◆ **ABOUT THIS TASK**
Look for the string "changing" in the listing below, then copy every line that has it.

◆ **PROVIDED RECORDS**

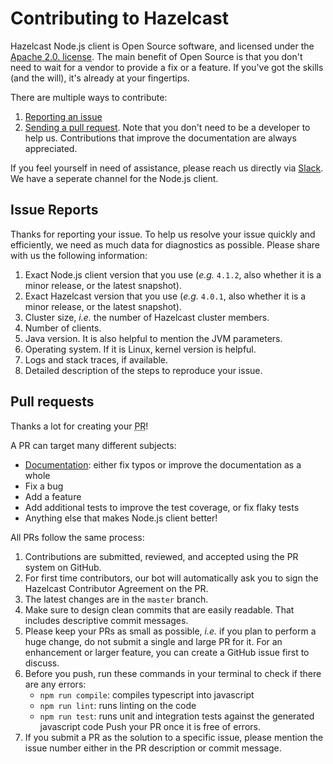 # Contributing to Hazelcast

Hazelcast Node.js client is Open Source software, and licensed under the [Apache 2.0. license](LICENSE).
The main benefit of Open Source is that you don't need to wait for a vendor to provide a fix or a feature.
If you've got the skills (and the will), it's already at your fingertips.

There are multiple ways to contribute:

1. [Reporting an issue](#issue-reports)
2. [Sending a pull request](#pull-requests).
Note that you don't need to be a developer to help us.
Contributions that improve the documentation are always appreciated.

If you feel yourself in need of assistance, please reach us directly via [Slack](https://slack.hazelcast.com/). We have a seperate channel for the Node.js client. 

## Issue Reports

Thanks for reporting your issue.
To help us resolve your issue quickly and efficiently, we need as much data for diagnostics as possible.
Please share with us the following information:

1.  Exact Node.js client version that you use (_e.g._ `4.1.2`, also whether it is a minor release, or the latest snapshot).
2.	Exact Hazelcast version that you use (_e.g._ `4.0.1`, also whether it is a minor release, or the latest snapshot).
3.	Cluster size, _i.e._ the number of Hazelcast cluster members.
4.	Number of clients.
5.	Java version.
It is also helpful to mention the JVM parameters.
6.	Operating system.
If it is Linux, kernel version is helpful.
7.	Logs and stack traces, if available.
8.	Detailed description of the steps to reproduce your issue.


## Pull requests

Thanks a lot for creating your <abbr title="Pull Request">PR</abbr>!

A PR can target many different subjects:

* [Documentation](https://github.com/hazelcast/hazelcast-nodejs-client/blob/master/DOCUMENTATION.md):
either fix typos or improve the documentation as a whole
* Fix a bug
* Add a feature
* Add additional tests to improve the test coverage, or fix flaky tests
* Anything else that makes Node.js client better!

All PRs follow the same process:

1.	Contributions are submitted, reviewed, and accepted using the PR system on GitHub.
2.	For first time contributors, our bot will automatically ask you to sign the Hazelcast Contributor Agreement on the PR.
3.	The latest changes are in the `master` branch.
4.	Make sure to design clean commits that are easily readable.
That includes descriptive commit messages.
5.	Please keep your PRs as small as possible, _i.e._ if you plan to perform a huge change, do not submit a single and large PR for it.
For an enhancement or larger feature, you can create a GitHub issue first to discuss.
6.	Before you push, run these commands in your terminal to check if there are any errors:
    * `npm run compile`: compiles typescript into javascript
    * `npm run lint`: runs linting on the code
    * `npm run test`: runs unit and integration tests against the generated javascript code
Push your PR once it is free of errors.
7.	If you submit a PR as the solution to a specific issue, please mention the issue number either in the PR description or commit message.
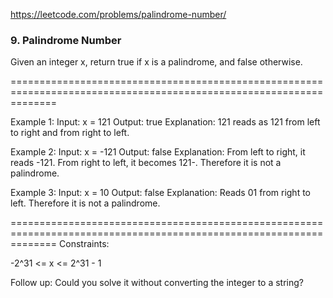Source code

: https://leetcode.com/problems/palindrome-number/

### 9. Palindrome Number

Given an integer x, return true if x is a palindrome, and false otherwise.

====================================================================================================================

Example 1:
Input: x = 121
Output: true
Explanation: 121 reads as 121 from left to right and from right to left.

Example 2:
Input: x = -121
Output: false
Explanation: From left to right, it reads -121. From right to left, it becomes 121-. Therefore it is not a palindrome.

Example 3:
Input: x = 10
Output: false
Explanation: Reads 01 from right to left. Therefore it is not a palindrome.

====================================================================================================================
Constraints:

-2^31 <= x <= 2^31 - 1
 
Follow up: Could you solve it without converting the integer to a string?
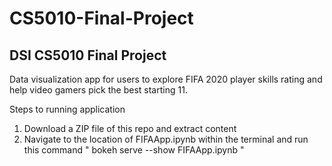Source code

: # CS5010-Final-Project
## DSI CS5010 Final Project

Data visualization app for users to explore FIFA 2020 player skills rating and help video gamers pick the best starting 11.

Steps to running application
1. Download a ZIP file of this repo and extract content
2. Navigate to the location of FIFAApp.ipynb within the terminal and run this command
" bokeh serve --show FIFAApp.ipynb "

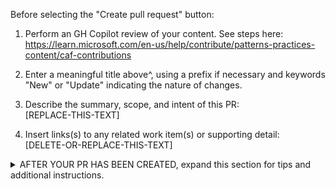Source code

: Before selecting the "Create pull request" button:  

1. Perform an GH Copilot review of your content. See steps here: https://learn.microsoft.com/en-us/help/contribute/patterns-practices-content/caf-contributions

1. Enter a meaningful title above^, using a prefix if necessary and keywords "New" or "Update" indicating the nature of changes.

2. Describe the summary, scope, and intent of this PR:  
[REPLACE-THIS-TEXT]  

3. Insert links(s) to any related work item(s) or supporting detail:  
[DELETE-OR-REPLACE-THIS-TEXT]   


<details><summary>AFTER YOUR PR HAS BEEN CREATED, expand this section for tips and additional instructions.</summary>    
      

These are common guidelines for contributions across the repos managed by the Cloud Architecture Content Team (CACT). Some repositories may have additional specific requirements that are not listed here.   

## Guidance for all contributors  
  
  | **Topic** | **Guidance** |
  | ----------| ------------ |
  | **Draft PR** | If your PR will be a work-in-progress for more than a day or two, select the **Convert to draft** link in the upper right of the page (under **Reviewers**) to change it to a draft. For future reference, you can also do this using the **Create pull request** button drop-down during PR creation. | 
  | **ms.date metadata** | <ul><li>Don't update an article's "ms.date" metadata property unless you've done a **full freshness review** of the content. A full freshness review includes changes required to correct or improve the **full** technical accuracy of the article.</li><li>Don't update "ms.date" if you're doing targeted changes to improve non-technical aspects of the article, such as editorial quality, art improvements, article template alignment, etc.</li><li>If you've changed any "ms.date" properties for work that wasn't part of full review for freshness, please reset them to their previous value.</li></ul> | 
  | **Placement and linking** | If you're creating a new article or articles, include updates to the related TOC.yml file to propose where the article(s) should be placed. Also consider other places within the document set where it would be beneficial to cross-reference and link to your new article(s). | 
  | **PR build** | After you open your PR, and for each successive commit that you push to your branch, the publishing platform will run validation on the files in your pull request. A summary of the build results for each file will be inserted inline into your pull request, which includes any build suggestions/warnings/errors. PRs cannot be merged until all build errors and most warnings are resolved. |
  | **Publishing** | Following a successful merge, most repos publish to the live site at least once per (business) day, usually around 10am Pacific. |
  | **Additional resources** | <ul><li>[Learn.Microsoft.Com contributor guide](https://review.learn.microsoft.com/help/contribute/?branch=main)</li></ul>
  
## Additional guidance for private repos and internal contributors  

  | **Topic** | **Guidance** | 
  | ----------| ------------ | 
  | **PR size** | If your PR is more than ~5 lines of changes, or you'd like for the changes to go through editorial or larger review, open a contribution request at https://aka.ms/Contribution and include a link to the PR in response #8. Once it's processed, you'll be notified of the next steps.  |
  | **PR title prefix** | Select the **Edit** button to the right of the PR title if you need to revise it. The following prefixes are reserved for specific contribution types:<br/><br/><ul><li>**[Quality Check]** - maintenance work related to content quality (edit passes, art improvements, template alignment)</li><li>**[LinkFix]** - recurring/adhoc PRs to correct link URLs</li><li>**[Pipeline]** - new/updated contributor success pipeline content</li><li>**[WIP]** - a work-in-progress draft requiring several days/weeks</li></ul> |
  | **PR preview** | Following successful build of your PR, publishable files will also include **Preview URL** links to staged previews of your new/updated articles. Be sure to review these for verification of your intended contributions, or to send to other internal contributors for review. |
  | **PR sign-off (public repo)** | If an article you own is updated in a public repo PR, you are responsible for sign-off. You will be automatically notified via email. The PR will not be merged until you've had a chance to review and sign-off. |
  | **PR sign-off (private repo)** | After you've completed your proposed changes, addressed build warnings, and completed all review work, you can begin the sign-off process for review and merge:<br/><br/><ol><li>If your PR is in draft mode, remove "[WIP]" from the title and select **Ready for review** button at the bottom of the PR.</li><li>Enter "#sign-off" in a new comment. This comment indicates that **you're confident the work meets or exceeds Microsoft's standards for publication**, and will trigger the review process.</li><li>Your PR may be selected for initial review by the CACT. Following CACT review, you may receive questions or requests for additional changes. You should have initial feedback from CACT review within a few business days. If you have an urgent request or need to contact the team, please mention `@MicrosoftDocs/cloud-architecture-content-team-pr-reviewers` in your PR and someone will get back to you. After CACT review is complete, a `CACT #sign-off` will be added.</li><li>Final review/merge is done by the PR review team. The PR team may also respond with feedback, categorized as "Blocking" (requires action from you), or "Non-blocking" (to be addressed in a future PR).</li></ol> |
  | **Additional resources** | <ul><li>[Learn.Microsoft.Com internal contributor guide](https://review.learn.microsoft.com/help/contribute/?branch=main)</li><li>Authoring templates: [architecture-center-pr](https://review.learn.microsoft.com/help/contribute/architecture-center/templates/sample-solution-templates?branch=main), [well-architected-pr](https://review.learn.microsoft.com/help/contribute/global-waf-template?branch=main)</li><li>To contact the CACT use [e-mail](mailto:cact-pr-reviewers@microsoft.com?subject=Help%20with%20pull%20request), or @mention our GitHub team in your PR comments using: `@MicrosoftDocs/cloud-architecture-content-team-pr-reviewers`</li></ul>
</details>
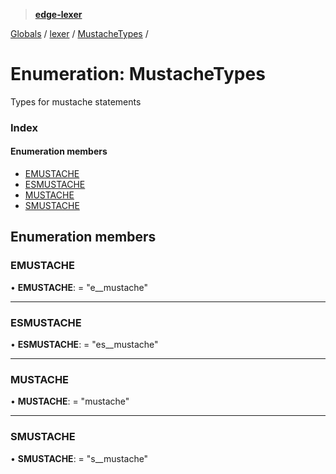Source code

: > **[edge-lexer](../README.md)**

[Globals](../README.md) / [lexer](../modules/lexer.md) / [MustacheTypes](lexer.mustachetypes.md) /

# Enumeration: MustacheTypes

Types for mustache statements

### Index

#### Enumeration members

* [EMUSTACHE](lexer.mustachetypes.md#emustache)
* [ESMUSTACHE](lexer.mustachetypes.md#esmustache)
* [MUSTACHE](lexer.mustachetypes.md#mustache)
* [SMUSTACHE](lexer.mustachetypes.md#smustache)

## Enumeration members

###  EMUSTACHE

• **EMUSTACHE**: = "e__mustache"

___

###  ESMUSTACHE

• **ESMUSTACHE**: = "es__mustache"

___

###  MUSTACHE

• **MUSTACHE**: = "mustache"

___

###  SMUSTACHE

• **SMUSTACHE**: = "s__mustache"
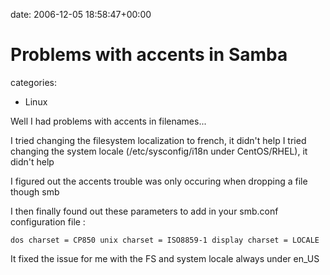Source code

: 


date: 2006-12-05 18:58:47+00:00


# Problems with accents in Samba

categories:
- Linux


Well I had problems with accents in filenames...

I tried changing the filesystem localization to french, it didn't help
I tried changing the system locale (/etc/sysconfig/i18n under CentOS/RHEL), it didn't help 

I figured out the accents trouble was only occuring when dropping a file though smb

I then finally found out these parameters to add in your smb.conf configuration file :

`dos charset = CP850
unix charset = ISO8859-1
display charset = LOCALE
`

It fixed the issue for me with the FS and system locale always under en_US
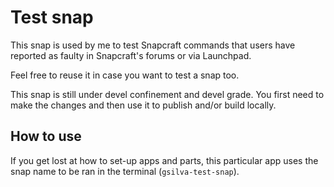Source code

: # Test snap

This snap is used by me to test Snapcraft commands that users have reported as faulty in Snapcraft's forums or via Launchpad.

Feel free to reuse it in case you want to test a snap too. 

This snap is still under devel confinement and devel grade. You first need to make the changes and then use it to publish and/or
build locally.

## How to use

If you get lost at how to set-up apps and parts, this particular app uses the snap name to be ran in the terminal (`gsilva-test-snap`).
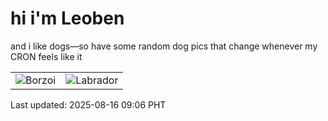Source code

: # hi i'm Leoben

and i like dogs—so have some random dog pics that change whenever my CRON feels like it

|  |  |
|--------|----------|
| ![Borzoi](https://random-dog-vercel.vercel.app/api/random-borzoi?v=1755306391) | ![Labrador](https://random-dog-vercel.vercel.app/api/random-labrador?v=1755306391) |

Last updated: 2025-08-16 09:06 PHT
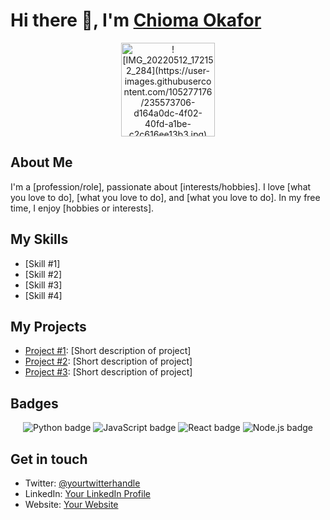 <!--- Chizzy21 -->
# Hi there 👋, I'm [Chioma Okafor](https://yourwebsite.com/)

<p align="center">
  <img src="https://github.com/chizzy2021.png" width="150" height="150" alt="![IMG_20220512_172152_284](https://user-images.githubusercontent.com/105277176/235573706-d164a0dc-4f02-40fd-a1be-c2c616ee13b3.jpg)
">
</p>

## About Me
I'm a [profession/role], passionate about [interests/hobbies]. I love [what you love to do], [what you love to do], and [what you love to do]. In my free time, I enjoy [hobbies or interests]. 

## My Skills
- [Skill #1]
- [Skill #2]
- [Skill #3]
- [Skill #4]

## My Projects
- [Project #1](https://github.com/yourusername/project1): [Short description of project]
- [Project #2](https://github.com/yourusername/project2): [Short description of project]
- [Project #3](https://github.com/yourusername/project3): [Short description of project]

## Badges
<p align="center">
  <img src="https://img.shields.io/badge/-Python-3776AB?style=flat-square&logo=python&logoColor=white" alt="Python badge">
  <img src="https://img.shields.io/badge/-JavaScript-F7DF1E?style=flat-square&logo=javascript&logoColor=black" alt="JavaScript badge">
  <img src="https://img.shields.io/badge/-React-61DAFB?style=flat-square&logo=react&logoColor=black" alt="React badge">
  <img src="https://img.shields.io/badge/-Node.js-339933?style=flat-square&logo=node.js&logoColor=white" alt="Node.js badge">
</p>

## Get in touch
- Twitter: [@yourtwitterhandle](https://twitter.com/yourtwitterhandle)
- LinkedIn: [Your LinkedIn Profile](https://www.linkedin.com/in/yourusername/)
- Website: [Your Website](https://yourwebsite.com/)

<!--- Add any additional information you want to share -->

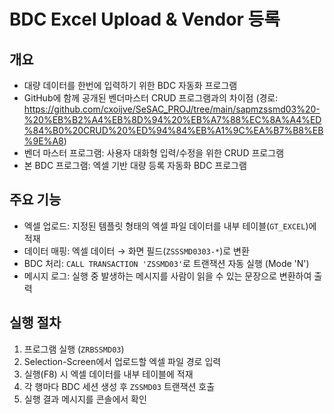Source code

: # BDC Excel Upload & Vendor 등록

## 개요

- 대량 데이터를 한번에 입력하기 위한 BDC 자동화 프로그램
- GitHub에 함께 공개된 벤더마스터 CRUD 프로그램과의 차이점
  (경로: https://github.com/cxoijve/SeSAC_PROJ/tree/main/sapmzssmd03%20-%20%EB%B2%A4%EB%8D%94%20%EB%A7%88%EC%8A%A4%ED%84%B0%20CRUD%20%ED%94%84%EB%A1%9C%EA%B7%B8%EB%9E%A8)
- 벤더 마스터 프로그램: 사용자 대화형 입력/수정을 위한 CRUD 프로그램
- 본 BDC 프로그램: 엑셀 기반 대량 등록 자동화 BDC 프로그램

## 주요 기능

- 엑셀 업로드: 지정된 템플릿 형태의 엑셀 파일 데이터를 내부 테이블(`GT_EXCEL`)에 적재
- 데이터 매핑: 엑셀 데이터 → 화면 필드(`ZSSSMD0303-*`)로 변환
- BDC 처리: `CALL TRANSACTION 'ZSSMD03'`로 트랜잭션 자동 실행 (Mode 'N')
- 메시지 로그: 실행 중 발생하는 메시지를 사람이 읽을 수 있는 문장으로 변환하여 출력

## 실행 절차

1. 프로그램 실행 (`ZRBSSMD03`)
2. Selection-Screen에서 업로드할 엑셀 파일 경로 입력
3. 실행(F8) 시 엑셀 데이터를 내부 테이블에 적재
4. 각 행마다 BDC 세션 생성 후 `ZSSMD03` 트랜잭션 호출
5. 실행 결과 메시지를 콘솔에서 확인

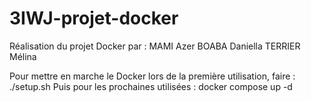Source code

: # 3IWJ-projet-docker

Réalisation du projet Docker par :
    MAMI Azer
    BOABA Daniella
    TERRIER Mélina

Pour mettre en marche le Docker lors de la première utilisation, faire :
./setup.sh
Puis pour les prochaines utilisées : docker compose up -d
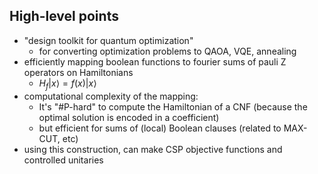 ## High-level points

* "design toolkit for quantum optimization"
  * for converting optimization problems to QAOA, VQE, annealing
* efficiently mapping boolean functions to fourier sums of pauli Z operators on Hamiltonians
  * $H_f|x\rangle = f(x)|x\rangle$
* computational complexity of the mapping:
  * It's "#P-hard" to compute the Hamiltonian of a CNF (because the optimal solution is encoded in a coefficient)
  * but efficient for sums of (local) Boolean clauses (related to MAX-CUT, etc)
* using this construction, can make CSP objective functions and controlled unitaries
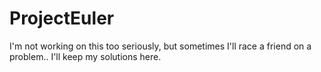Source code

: # ProjectEuler

I'm not working on this too seriously, but sometimes I'll race a friend on a problem.. I'll keep my solutions here.
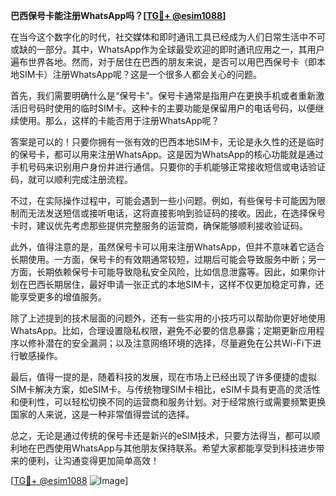 **巴西保号卡能注册WhatsApp吗？[[TG💪+ @esim1088](https://t.me/s/esim1088)]**

在当今这个数字化的时代，社交媒体和即时通讯工具已经成为人们日常生活中不可或缺的一部分。其中，WhatsApp作为全球最受欢迎的即时通讯应用之一，其用户遍布世界各地。然而，对于居住在巴西的朋友来说，是否可以用巴西保号卡（即本地SIM卡）注册WhatsApp呢？这是一个很多人都会关心的问题。

首先，我们需要明确什么是“保号卡”。保号卡通常是指用户在更换手机或者重新激活旧号码时使用的临时SIM卡。这种卡的主要功能是保留用户的电话号码，以便继续使用。那么，这样的卡能否用于注册WhatsApp呢？

答案是可以的！只要你拥有一张有效的巴西本地SIM卡，无论是永久性的还是临时的保号卡，都可以用来注册WhatsApp。这是因为WhatsApp的核心功能就是通过手机号码来识别用户身份并进行通信。只要你的手机能够正常接收短信或电话验证码，就可以顺利完成注册流程。

不过，在实际操作过程中，可能会遇到一些小问题。例如，有些保号卡可能因为限制而无法发送短信或接听电话，这将直接影响到验证码的接收。因此，在选择保号卡时，建议优先考虑那些提供完整服务的运营商，确保能够顺利接收验证码。

此外，值得注意的是，虽然保号卡可以用来注册WhatsApp，但并不意味着它适合长期使用。一方面，保号卡的有效期通常较短，过期后可能会导致服务中断；另一方面，长期依赖保号卡可能导致隐私安全风险，比如信息泄露等。因此，如果你计划在巴西长期居住，最好申请一张正式的本地SIM卡，这样不仅更加稳定可靠，还能享受更多的增值服务。

除了上述提到的技术层面的问题外，还有一些实用的小技巧可以帮助你更好地使用WhatsApp。比如，合理设置隐私权限，避免不必要的信息暴露；定期更新应用程序以修补潜在的安全漏洞；以及注意网络环境的选择，尽量避免在公共Wi-Fi下进行敏感操作。

最后，值得一提的是，随着科技的发展，现在市场上已经出现了许多便捷的虚拟SIM卡解决方案，如eSIM卡。与传统物理SIM卡相比，eSIM卡具有更高的灵活性和便利性，可以轻松切换不同的运营商和服务计划。对于经常旅行或需要频繁更换国家的人来说，这是一种非常值得尝试的选择。

总之，无论是通过传统的保号卡还是新兴的eSIM技术，只要方法得当，都可以顺利地在巴西使用WhatsApp与其他朋友保持联系。希望大家都能享受到科技进步带来的便利，让沟通变得更加简单高效！

[[TG💪+ @esim1088](https://t.me/s/esim1088) ![Image](https://i.postimg.cc/4NQfJmqS/Snipaste-2025-05-13-00-14-12.png)]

◆ **EXERCISE SOLUTION**
I tried changing the filesystem localization to french, it didn't help
I tried changing the system locale (/etc/sysconfig/i18n under CentOS/RHEL), it didn't help 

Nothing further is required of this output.